Por que devemos dar consideração moral a indivíduos em vez de espécies

Acredita-se muitas vezes que espécies devem ser consideradas e preservadas porque elas têm algum tipo de valor em si mesmas, um valor sem relação com o que está entre os maiores interesse dos indivíduos membros da espécie. Pode ser argumentado que a preservação de espécies deveria ser apoiada porque defender uma espécie significa defender todos os membros da espécie. Mas se déssemos consideração moral aos interesses dos animais, então rejeitaríamos os direitos de espécies como um todo e daríamos respeito apenas a seres sencientes individuais.

Uma espécie é uma entidade abstrata que não pode ter experiências e portanto não pode ser injustiçada da maneira que indivíduos sencientes podem. Apenas seres individuais podem ter experiências positivas e negativas, e portanto são os únicos que devemos respeitar, como explicado no argumento da relevância. Tentar preservar uma espécie não seria ruim se fazê-lo não prejudicasse ninguém. Surge um problema apenas quando o respeito por uma espécie implica desrespeitar indivíduos sencientes. Esse problema pode ser observado em intervenções ecológicas comuns que buscam preservar uma espécie com um conjunto particular de características às custas de indivíduos sencientes que não exibem as características desejadas.

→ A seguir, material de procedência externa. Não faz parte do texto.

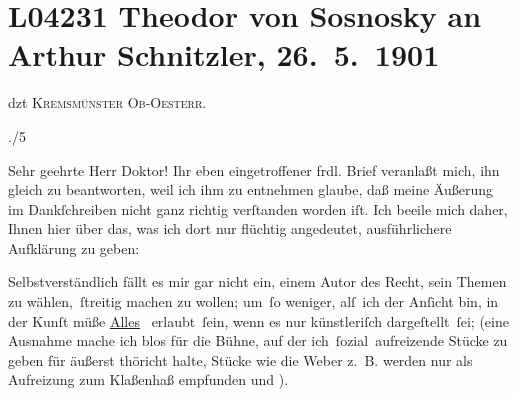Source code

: 

\section[Theodor von Sosnosky an Arthur Schnitzler, 26. 5. 1901]{L04231 Theodor von Sosnosky an Arthur Schnitzler, 26. 5. 1901}
\nopagebreak{}
\rehead{ }\normalsize\beginnumbering{}
\toendnotes[C]{\smallbreak\pagebreak[2]}
\toendnotes[C]{\smallbreak}
\toendnotes[C]{\smallbreak}
\pstart
           {\pb}dzt \textsc{Kremsmünster Ob-Oesterr.}\pend
           
./5\pend
           
\pstart{}Sehr geehrte Herr Doktor!\pend\vspace{0.5em}
\pstart
           Ihr eben eingetroffener frdl. Brief veranlaßt mich, ihn gleich zu beantworten, weil
               ich ihm zu entnehmen glaube, daß meine Äußerung im Dankſchreiben nicht ganz richtig
               verſtanden worden iſt. Ich beeile mich daher, Ihnen hier über das, was ich dort nur
               flüchtig angedeutet, ausführlichere Aufklärung zu geben:\pend
           
\pstart
           Selbstverständlich fällt es mir gar nicht ein, einem Autor des Recht, sein Themen zu
               wählen, ſtreitig machen zu wollen; um ſo weniger, alſ ich der Anſicht bin, in der
               Kunſt müße {\pb}\uline{Alles}  erlaubt ſein,
               wenn es nur künstleriſch dargeſtellt ſei; (eine Ausnahme mache ich blos für die
               Bühne, auf der ich \introOben{}ſozial\introOben{} aufreizende Stücke zu geben für
               äußerst thöricht halte, Stücke wie die Weber
               z. B. werden nur als Aufreizung  zum Klaßenhaß
               empfunden und \label{K_L04231-1v}\label{K_L04231-1}).\pend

Por exemplo, o pato-de-rabo-alçado (Oxyura leucocephala) é considerado uma espécie ameaçada no sul da Europa. Seu cruzamento com o pato-de-rabo-alçado-americano (Oxyura jamaicensis), uma espécie comum de pato que não é nativa da Europa, resulta em patos híbridos. O traço do pato-de-rabo-alçado tornou-se menos prevalente nos novos patos híbridos. Intervenções ecológicas foram realizadas para preservar o pato-de-rabo-alçado matando patos-de-rabo-alçado-americanos e patos híbridos.

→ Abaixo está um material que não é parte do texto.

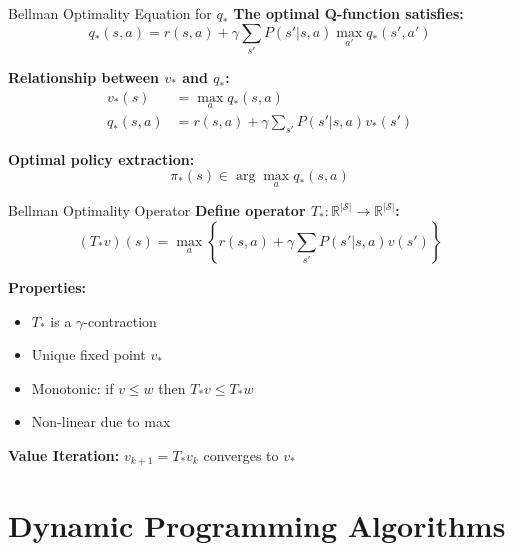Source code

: \documentclass[aspectratio=169,10pt]{beamer}
\begin{document}
\begin{frame}{Bellman Optimality Equation for $q_*$}
\textbf{The optimal Q-function satisfies:}
\begin{equation}
q_*(s,a) = r(s,a) + \gamma \sum_{s'} P(s'|s,a) \max_{a'} q_*(s',a')
\end{equation}

\textbf{Relationship between $v_*$ and $q_*$:}
\begin{align}
v_*(s) &= \max_a q_*(s,a) \\
q_*(s,a) &= r(s,a) + \gamma \sum_{s'} P(s'|s,a) v_*(s')
\end{align}

\textbf{Optimal policy extraction:}
\begin{equation}
\pi_*(s) \in \arg\max_a q_*(s,a)
\end{equation}
\end{frame}

\begin{frame}{Bellman Optimality Operator}
\textbf{Define operator $T_*: \mathbb{R}^{|\mathcal{S}|} \rightarrow \mathbb{R}^{|\mathcal{S}|}$:}
\begin{equation}
(T_* v)(s) = \max_a \left\{ r(s,a) + \gamma \sum_{s'} P(s'|s,a) v(s') \right\}
\end{equation}

\textbf{Properties:}
\begin{itemize}
    \item $T_*$ is a $\gamma$-contraction
    \item Unique fixed point $v_*$
    \item Monotonic: if $v \leq w$ then $T_* v \leq T_* w$
    \item Non-linear due to max
\end{itemize}

\textbf{Value Iteration:} $v_{k+1} = T_* v_k$ converges to $v_*$
\end{frame}

\section{Dynamic Programming Algorithms}
\end{document}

A prevalência do pato-de-rabo-alçado-americano não coloca nenhuma ameaça aos ecossistemas porque a função ecológica de ambas as espécies é idêntica. O objetivo dessa medida foi promover a biodiversidade em si mesma sem levar em conta o impacto negativo da intervenção sobre as vidas dos indivíduos sencientes que são afetados. Pode parecer inicialmente que essa medida na verdade reduz a biodiversidade ao matar todos os patos-de-rabo-alçado-americanos na região, porém o objetivo é preservar a existência no mundo dos patos-de-rabo-alçado ameaçados. Patos-de-rabo-alçado-americanos são abundantes em outros lugares, particularmente nos seus habitats nativos nas Américas do Norte e do Sul.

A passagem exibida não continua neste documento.